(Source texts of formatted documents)

──────────

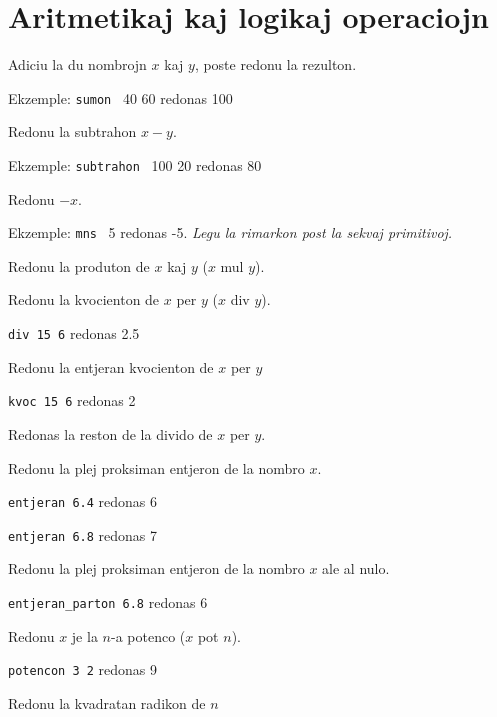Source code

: \section{Aritmetikaj kaj logikaj operaciojn}
\noindent


Adiciu la du nombrojn $x$ kaj $y$, poste redonu la rezulton.

Ekzemple: \texttt{sumon} \ 40 60 redonas 100


Redonu la subtrahon $x-y$.

Ekzemple: \texttt{subtrahon} \ 100 20 redonas 80


Redonu $-x$.

Ekzemple: \texttt{mns} \ 5 redonas -5. \emph{Legu la rimarkon post la
  sekvaj primitivoj.}


Redonu la produton de $x$ kaj $y$ ($x$ mul $y$).


Redonu la kvocienton de $x$ per $y$ ($x$ div $y$).

\texttt{div 15 6} redonas 2.5


Redonu la entjeran kvocienton de $x$ per $y$

\texttt{kvoc 15 6} redonas 2


Redonas la reston de la divido de $x$ per $y$.


Redonu la plej proksiman entjeron de la nombro $x$.

\texttt{entjeran 6.4} redonas 6

\texttt{entjeran 6.8} redonas 7


Redonu la plej proksiman entjeron de la nombro $x$ ale al nulo.

\texttt{entjeran\_parton 6.8} redonas 6


Redonu $x$ je la $n$-a potenco ($x$ pot $n$).

\texttt{potencon 3 2} redonas 9


Redonu la kvadratan radikon de $n$

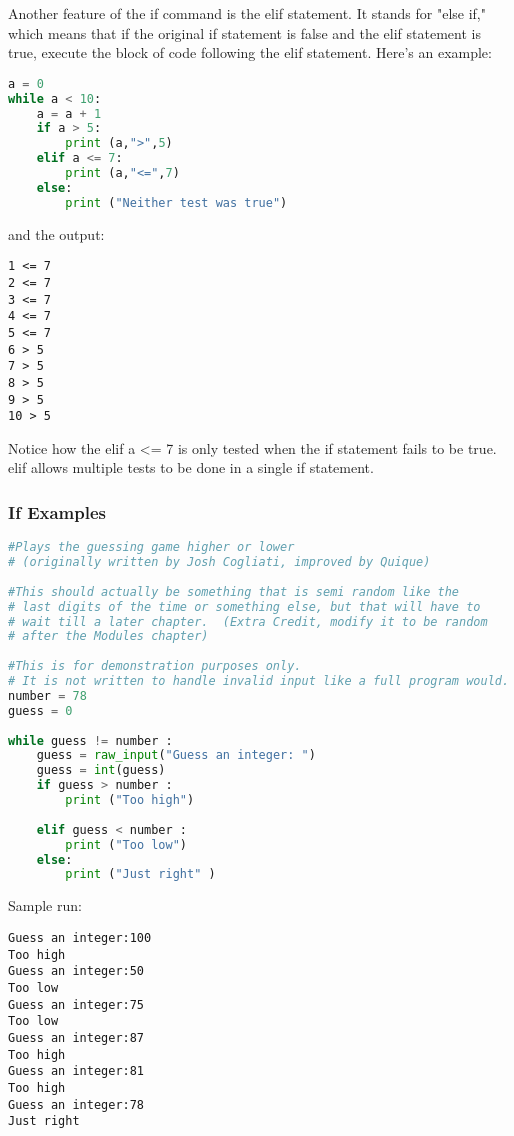 Another feature of the if command is the elif statement. It stands for "else
if," which means that if the original if statement is false and the elif
statement is true, execute the block of code following the elif statement.
Here's an example:
\lstset{basicstyle=\scriptsize, numbers=left, captionpos=b, tabsize=4}
\begin{lstlisting}[caption=ifloop.py,language={Python},
xleftmargin=15pt, label=lst:ifloop]
a = 0
while a < 10:
    a = a + 1
    if a > 5:
        print (a,">",5)
    elif a <= 7:
        print (a,"<=",7)
    else:
        print ("Neither test was true")
\end{lstlisting}
and the output:
\scriptsize
\begin{verbatim}
1 <= 7
2 <= 7
3 <= 7
4 <= 7
5 <= 7
6 > 5
7 > 5
8 > 5
9 > 5
10 > 5
\end{verbatim}
\normalsize

Notice how the elif a <= 7 is only tested when the if statement fails to be
true. elif allows multiple tests to be done in a single if statement.
\subsubsection{If Examples}
\lstset{basicstyle=\scriptsize, numbers=left, captionpos=b, tabsize=4}
\begin{lstlisting}[caption=High\_low.py,language={Python},
xleftmargin=15pt, label=lst:highlow]
#Plays the guessing game higher or lower 
# (originally written by Josh Cogliati, improved by Quique)
 
#This should actually be something that is semi random like the
# last digits of the time or something else, but that will have to
# wait till a later chapter.  (Extra Credit, modify it to be random
# after the Modules chapter)
 
#This is for demonstration purposes only. 
# It is not written to handle invalid input like a full program would.
number = 78
guess = 0
 
while guess != number : 
    guess = raw_input("Guess an integer: ")
    guess = int(guess)
    if guess > number :
        print ("Too high")
 
    elif guess < number :
        print ("Too low")
    else:
        print ("Just right" )
\end{lstlisting}

Sample run:
\scriptsize
\begin{verbatim}
Guess an integer:100
Too high
Guess an integer:50
Too low
Guess an integer:75
Too low
Guess an integer:87
Too high
Guess an integer:81
Too high
Guess an integer:78
Just right
\end{verbatim}
\normalsize

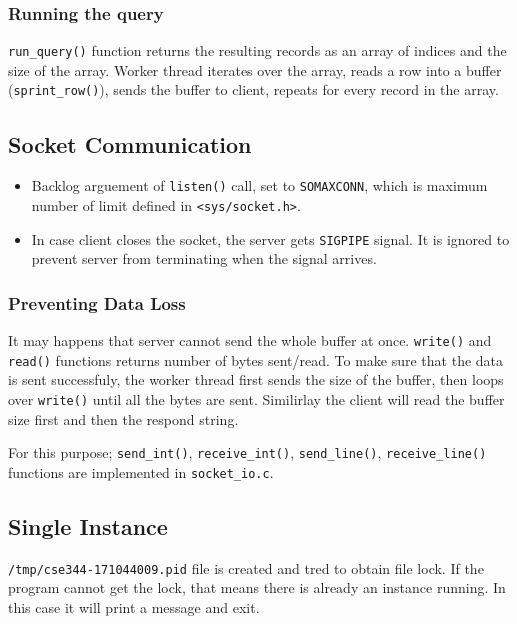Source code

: \documentclass[a4paper]{article}
\begin{document}
\subsubsection*{Running the query}
\label{sec:org88a1620}
\texttt{run\_query()} function returns the resulting records as an array of indices and the size of the array. Worker thread iterates over the array, reads a row into a buffer (\texttt{sprint\_row()}), sends the buffer to client, repeats for every record in the array.

\subsection*{Socket Communication}
\label{sec:orgeca1b0a}
\begin{itemize}
\item Backlog arguement of \texttt{listen()} call, set to \texttt{SOMAXCONN}, which is maximum number of limit defined in \texttt{<sys/socket.h>}.
\item In case client closes the socket, the server gets \texttt{SIGPIPE} signal. It is ignored to prevent server from terminating when the signal arrives.
\end{itemize}

\subsubsection*{Preventing Data Loss}
\label{sec:org88c46eb}
It may happens that server cannot send the whole buffer at once. \texttt{write()} and \texttt{read()} functions returns number of bytes sent/read. To make sure that the data is sent successfuly, the worker thread first sends the size of the buffer, then loops over \texttt{write()} until all the bytes are sent. Similirlay the client will read the buffer size first and then the respond string.

For this purpose; \texttt{send\_int()}, \texttt{receive\_int()}, \texttt{send\_line()}, \texttt{receive\_line()} functions are implemented in \texttt{socket\_io.c}.

\subsection*{Single Instance}
\label{sec:org9c1e540}
\texttt{/tmp/cse344-171044009.pid} file is created and tred to obtain file lock. If the program cannot get the lock, that means there is already an instance running. In this case it will print a message and exit.
\end{document}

──────────

Each record above needs to be retyped exactly, without any pictures.

▸ **Output below**:
Source code

: \section{Aritmetikaj kaj logikaj operaciojn}
\noindent


Adiciu la du nombrojn $x$ kaj $y$, poste redonu la rezulton.

Ekzemple: \texttt{sumon} \ 40 60 redonas 100


Redonu la subtrahon $x-y$.

Ekzemple: \texttt{subtrahon} \ 100 20 redonas 80


Redonu $-x$.

Ekzemple: \texttt{mns} \ 5 redonas -5. \emph{Legu la rimarkon post la
  sekvaj primitivoj.}


Redonu la produton de $x$ kaj $y$ ($x$ mul $y$).


Redonu la kvocienton de $x$ per $y$ ($x$ div $y$).

\texttt{div 15 6} redonas 2.5


Redonu la entjeran kvocienton de $x$ per $y$

\texttt{kvoc 15 6} redonas 2


Redonas la reston de la divido de $x$ per $y$.


Redonu la plej proksiman entjeron de la nombro $x$.

\texttt{entjeran 6.4} redonas 6

\texttt{entjeran 6.8} redonas 7


Redonu la plej proksiman entjeron de la nombro $x$ ale al nulo.

\texttt{entjeran\_parton 6.8} redonas 6


Redonu $x$ je la $n$-a potenco ($x$ pot $n$).

\texttt{potencon 3 2} redonas 9


Redonu la kvadratan radikon de $n$

 Another feature of the if command is the elif statement. It stands for "else
if," which means that if the original if statement is false and the elif
statement is true, execute the block of code following the elif statement.
Here's an example:
\lstset{basicstyle=\scriptsize, numbers=left, captionpos=b, tabsize=4}
\begin{lstlisting}[caption=ifloop.py,language={Python},
xleftmargin=15pt, label=lst:ifloop]
a = 0
while a < 10:
    a = a + 1
    if a > 5:
        print (a,">",5)
    elif a <= 7:
        print (a,"<=",7)
    else:
        print ("Neither test was true")
\end{lstlisting}
and the output:
\scriptsize
\begin{verbatim}
1 <= 7
2 <= 7
3 <= 7
4 <= 7
5 <= 7
6 > 5
7 > 5
8 > 5
9 > 5
10 > 5
\end{verbatim}
\normalsize

Notice how the elif a <= 7 is only tested when the if statement fails to be
true. elif allows multiple tests to be done in a single if statement.
\subsubsection{If Examples}
\lstset{basicstyle=\scriptsize, numbers=left, captionpos=b, tabsize=4}
\begin{lstlisting}[caption=High\_low.py,language={Python},
xleftmargin=15pt, label=lst:highlow]
#Plays the guessing game higher or lower 
# (originally written by Josh Cogliati, improved by Quique)
 
#This should actually be something that is semi random like the
# last digits of the time or something else, but that will have to
# wait till a later chapter.  (Extra Credit, modify it to be random
# after the Modules chapter)
 
#This is for demonstration purposes only. 
# It is not written to handle invalid input like a full program would.
number = 78
guess = 0
 
while guess != number : 
    guess = raw_input("Guess an integer: ")
    guess = int(guess)
    if guess > number :
        print ("Too high")
 
    elif guess < number :
        print ("Too low")
    else:
        print ("Just right" )
\end{lstlisting}

Sample run:
\scriptsize
\begin{verbatim}
Guess an integer:100
Too high
Guess an integer:50
Too low
Guess an integer:75
Too low
Guess an integer:87
Too high
Guess an integer:81
Too high
Guess an integer:78
Just right
\end{verbatim}
\normalsize

Source code

: \documentclass[a4paper]{article}
\begin{document}
\subsubsection*{Running the query}
\label{sec:org88a1620}
\texttt{run\_query()} function returns the resulting records as an array of indices and the size of the array. Worker thread iterates over the array, reads a row into a buffer (\texttt{sprint\_row()}), sends the buffer to client, repeats for every record in the array.

\subsection*{Socket Communication}
\label{sec:orgeca1b0a}
\begin{itemize}
\item Backlog arguement of \texttt{listen()} call, set to \texttt{SOMAXCONN}, which is maximum number of limit defined in \texttt{<sys/socket.h>}.
\item In case client closes the socket, the server gets \texttt{SIGPIPE} signal. It is ignored to prevent server from terminating when the signal arrives.
\end{itemize}

\subsubsection*{Preventing Data Loss}
\label{sec:org88c46eb}
It may happens that server cannot send the whole buffer at once. \texttt{write()} and \texttt{read()} functions returns number of bytes sent/read. To make sure that the data is sent successfuly, the worker thread first sends the size of the buffer, then loops over \texttt{write()} until all the bytes are sent. Similirlay the client will read the buffer size first and then the respond string.

For this purpose; \texttt{send\_int()}, \texttt{receive\_int()}, \texttt{send\_line()}, \texttt{receive\_line()} functions are implemented in \texttt{socket\_io.c}.

\subsection*{Single Instance}
\label{sec:org9c1e540}
\texttt{/tmp/cse344-171044009.pid} file is created and tred to obtain file lock. If the program cannot get the lock, that means there is already an instance running. In this case it will print a message and exit.
\end{document}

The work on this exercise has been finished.